(Document images with source code)
════════════════════

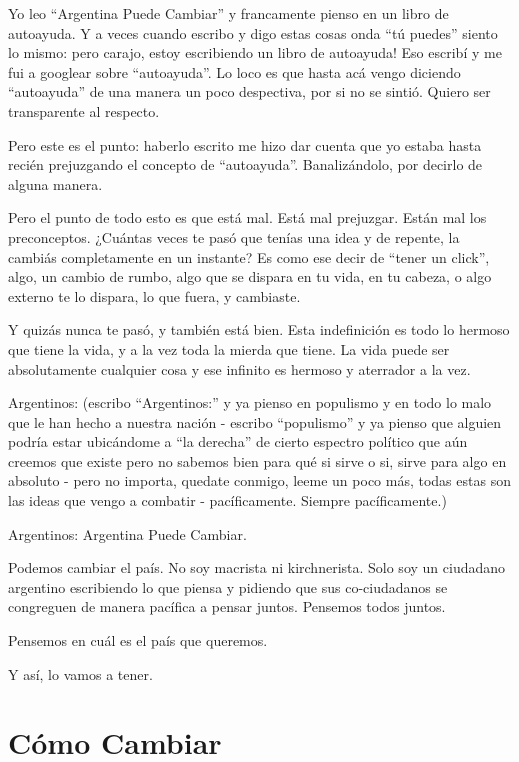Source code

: \documentclass[
]{book}
\begin{document}
Yo leo ``Argentina Puede Cambiar'' y francamente pienso en un libro de autoayuda. Y a veces cuando escribo y digo estas cosas onda ``tú puedes'' siento lo mismo: pero carajo, estoy escribiendo un libro de autoayuda! Eso escribí y me fui a googlear sobre ``autoayuda''. Lo loco es que hasta acá vengo diciendo ``autoayuda'' de una manera un poco despectiva, por si no se sintió. Quiero ser transparente al respecto.

Pero este es el punto: haberlo escrito me hizo dar cuenta que yo estaba hasta recién prejuzgando el concepto de ``autoayuda''. Banalizándolo, por decirlo de alguna manera.

Pero el punto de todo esto es que está mal. Está mal prejuzgar. Están mal los preconceptos. ¿Cuántas veces te pasó que tenías una idea y de repente, la cambiás completamente en un instante? Es como ese decir de ``tener un click'', algo, un cambio de rumbo, algo que se dispara en tu vida, en tu cabeza, o algo externo te lo dispara, lo que fuera, y cambiaste.

Y quizás nunca te pasó, y también está bien. Esta indefinición es todo lo hermoso que tiene la vida, y a la vez toda la mierda que tiene. La vida puede ser absolutamente cualquier cosa y ese infinito es hermoso y aterrador a la vez.

Argentinos: (escribo ``Argentinos:'' y ya pienso en populismo y en todo lo malo que le han hecho a nuestra nación - escribo ``populismo'' y ya pienso que alguien podría estar ubicándome a ``la derecha'' de cierto espectro político que aún creemos que existe pero no sabemos bien para qué si sirve o si, sirve para algo en absoluto - pero no importa, quedate conmigo, leeme un poco más, todas estas son las ideas que vengo a combatir - pacíficamente. Siempre pacíficamente.)

Argentinos: Argentina Puede Cambiar.

Podemos cambiar el país. No soy macrista ni kirchnerista. Solo soy un ciudadano argentino escribiendo lo que piensa y pidiendo que sus co-ciudadanos se congreguen de manera pacífica a pensar juntos. Pensemos todos juntos.

Pensemos en cuál es el país que queremos.

Y así, lo vamos a tener.

\hypertarget{cuxf3mo-cambiar}{%
\section{Cómo Cambiar}\label{cuxf3mo-cambiar}}
\end{document}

════════════════════

Task details:
Each record above goes into the copy word for word; the pictures do not.

The answer:
Source code

: \documentclass[
]{book}
\begin{document}
Yo leo ``Argentina Puede Cambiar'' y francamente pienso en un libro de autoayuda. Y a veces cuando escribo y digo estas cosas onda ``tú puedes'' siento lo mismo: pero carajo, estoy escribiendo un libro de autoayuda! Eso escribí y me fui a googlear sobre ``autoayuda''. Lo loco es que hasta acá vengo diciendo ``autoayuda'' de una manera un poco despectiva, por si no se sintió. Quiero ser transparente al respecto.

Pero este es el punto: haberlo escrito me hizo dar cuenta que yo estaba hasta recién prejuzgando el concepto de ``autoayuda''. Banalizándolo, por decirlo de alguna manera.

Pero el punto de todo esto es que está mal. Está mal prejuzgar. Están mal los preconceptos. ¿Cuántas veces te pasó que tenías una idea y de repente, la cambiás completamente en un instante? Es como ese decir de ``tener un click'', algo, un cambio de rumbo, algo que se dispara en tu vida, en tu cabeza, o algo externo te lo dispara, lo que fuera, y cambiaste.

Y quizás nunca te pasó, y también está bien. Esta indefinición es todo lo hermoso que tiene la vida, y a la vez toda la mierda que tiene. La vida puede ser absolutamente cualquier cosa y ese infinito es hermoso y aterrador a la vez.

Argentinos: (escribo ``Argentinos:'' y ya pienso en populismo y en todo lo malo que le han hecho a nuestra nación - escribo ``populismo'' y ya pienso que alguien podría estar ubicándome a ``la derecha'' de cierto espectro político que aún creemos que existe pero no sabemos bien para qué si sirve o si, sirve para algo en absoluto - pero no importa, quedate conmigo, leeme un poco más, todas estas son las ideas que vengo a combatir - pacíficamente. Siempre pacíficamente.)

Argentinos: Argentina Puede Cambiar.

Podemos cambiar el país. No soy macrista ni kirchnerista. Solo soy un ciudadano argentino escribiendo lo que piensa y pidiendo que sus co-ciudadanos se congreguen de manera pacífica a pensar juntos. Pensemos todos juntos.

Pensemos en cuál es el país que queremos.

Y así, lo vamos a tener.

\hypertarget{cuxf3mo-cambiar}{%
\section{Cómo Cambiar}\label{cuxf3mo-cambiar}}
\end{document}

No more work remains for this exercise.